Employment guide

Employment Agreement Red Flags: A Checklist

A fast checklist of the clauses that most often work against the employee — grouped by covenants, pay, and exit.

Last reviewed: May 26, 2026 by the BizLeaseCheck Editorial Team

General information, not legal advice.

Overview

Most employment-agreement risk clusters in the restrictive covenants, the conditions on pay and equity, and the termination and dispute terms.
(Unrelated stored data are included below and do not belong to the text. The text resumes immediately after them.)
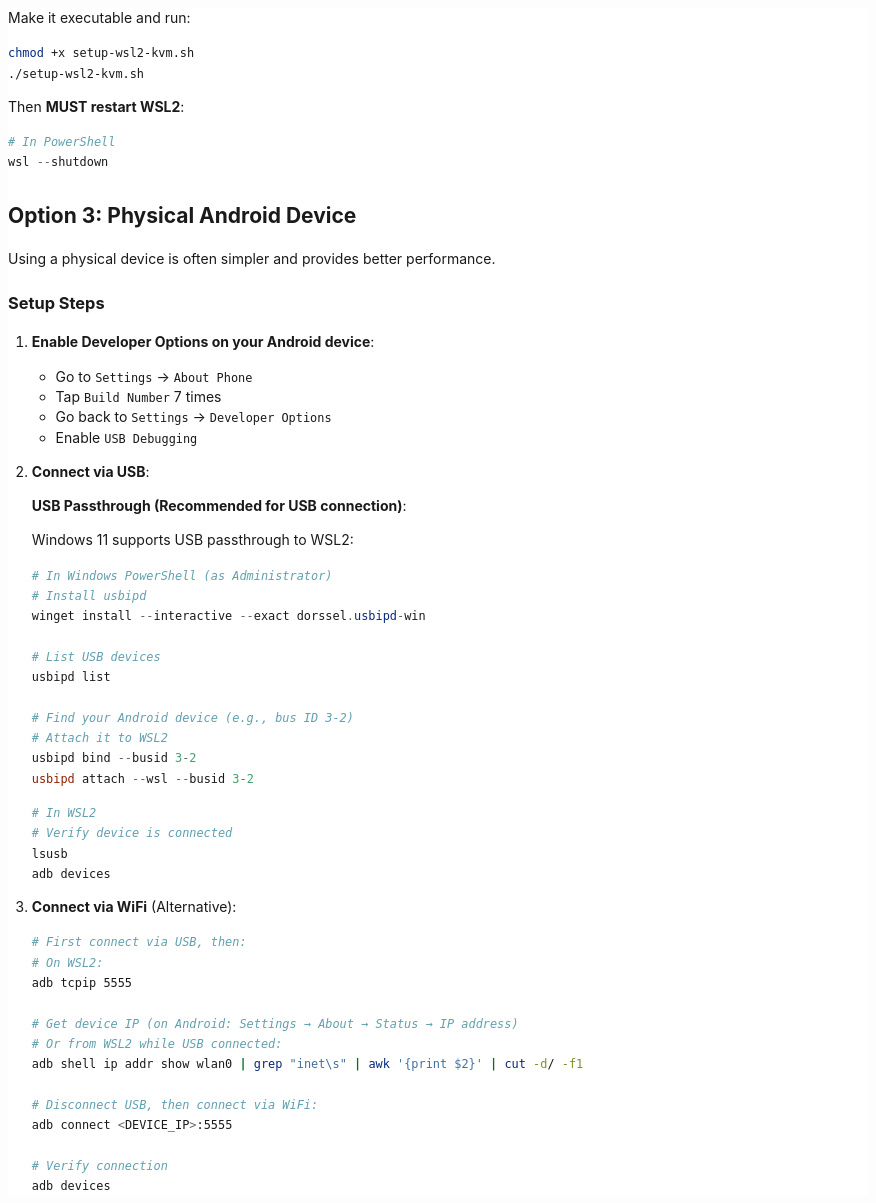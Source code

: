 Make it executable and run:
```bash
chmod +x setup-wsl2-kvm.sh
./setup-wsl2-kvm.sh
```

Then **MUST restart WSL2**:
```powershell
# In PowerShell
wsl --shutdown
```

## Option 3: Physical Android Device

Using a physical device is often simpler and provides better performance.

### Setup Steps

1. **Enable Developer Options on your Android device**:
   - Go to `Settings` → `About Phone`
   - Tap `Build Number` 7 times
   - Go back to `Settings` → `Developer Options`
   - Enable `USB Debugging`

2. **Connect via USB**:

   **USB Passthrough (Recommended for USB connection)**:
   
   Windows 11 supports USB passthrough to WSL2:
   
   ```powershell
   # In Windows PowerShell (as Administrator)
   # Install usbipd
   winget install --interactive --exact dorssel.usbipd-win
   
   # List USB devices
   usbipd list
   
   # Find your Android device (e.g., bus ID 3-2)
   # Attach it to WSL2
   usbipd bind --busid 3-2
   usbipd attach --wsl --busid 3-2
   ```
   
   ```bash
   # In WSL2
   # Verify device is connected
   lsusb
   adb devices
   ```

3. **Connect via WiFi** (Alternative):
   
   ```bash
   # First connect via USB, then:
   # On WSL2:
   adb tcpip 5555
   
   # Get device IP (on Android: Settings → About → Status → IP address)
   # Or from WSL2 while USB connected:
   adb shell ip addr show wlan0 | grep "inet\s" | awk '{print $2}' | cut -d/ -f1
   
   # Disconnect USB, then connect via WiFi:
   adb connect <DEVICE_IP>:5555
   
   # Verify connection
   adb devices
   ```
This checklist links the deeper guides so you can spot the issues before you sign.

It is written for the employee.

Topics to check

Restrictive-covenant red flagsNeeds lawyer verification

A multi-year, nationwide, or "any competitor" non-compete; a customer non-solicit that bars accepting business rather than just soliciting; an invention-assignment clause with no own-time carve-out where your state requires one; and a perpetual, overbroad confidentiality clause that ignores the legal limits on barring government reporting.

These follow you after you leave, so resolve them before you sign — and treat non-compete enforceability as a state-specific question for an attorney.

Covenant not to compete (Cornell LII Wex)
Pay and equity red flagsMedium confidence

A bonus that is fully discretionary or forfeited unless you are employed on the payout date; commissions the company can re-plan at will; equity with a long cliff and no acceleration; a 90-day post-termination option-exercise window you could not afford; and a broad clawback tied to vague triggers.

Tie each number to the condition that can erase it, and negotiate the conditions, not just the headline.

IRS — Topic no. 427, Stock options
Termination and dispute red flagsMedium confidence

A broad "cause" definition with no notice or cure; no "good reason" trigger; severance that is small or heavily conditioned on covenant compliance; a release that overreaches; and a one-sided mandatory-arbitration clause with a class-action waiver (remembering the EFAA carve-out for harassment/assault claims).

These decide what you walk away with — negotiate a narrow "cause," a real "good reason," and balanced dispute terms.

EEOC — Waivers of Discrimination Claims in Severance Agreements

Key takeaways

  • Covenants: overbroad non-compete, broad non-solicit, no IP own-time carve-out, perpetual NDA.
  • Pay/equity: discretionary or forfeitable bonus, long cliff, no acceleration, short exercise window, broad clawback.
  • Exit: broad "cause," no "good reason," conditioned severance, overreaching release, one-sided arbitration.
  • Non-compete enforceability is state-specific — treat it as a lawyer question.
  • Resolve the covenants and exit terms before signing, when you have the most leverage.

Official resources

Legal-review notes

Guide confidence marker: Medium confidence.

  • This checklist is general issue-spotting, not jurisdiction-specific legal conclusions.
  • Non-compete, invention-assignment, and arbitration enforceability vary by state; confirm high-stakes terms with a licensed attorney.

Frequently asked questions

What is the biggest red flag in an employment agreement?

An overbroad restrictive covenant — a long, wide non-compete or an invention-assignment clause with no own-time carve-out — combined with a broad "cause" definition and conditioned severance. Together they limit your future and what you walk away with, so they deserve the most scrutiny.

How do I use this checklist?

Read the agreement once for the restrictive covenants, once for pay and equity conditions, and once for termination and dispute terms. Flag anything on this list, and resolve the covenants and exit terms before you sign. For high-stakes terms, have a state-licensed attorney review it.

When do I have the most leverage?

Before you accept. Once you sign, the covenants and exit terms are set, so negotiate the non-compete, equity acceleration, the definition of "cause," and severance up front. Employers expect some negotiation, especially on senior roles.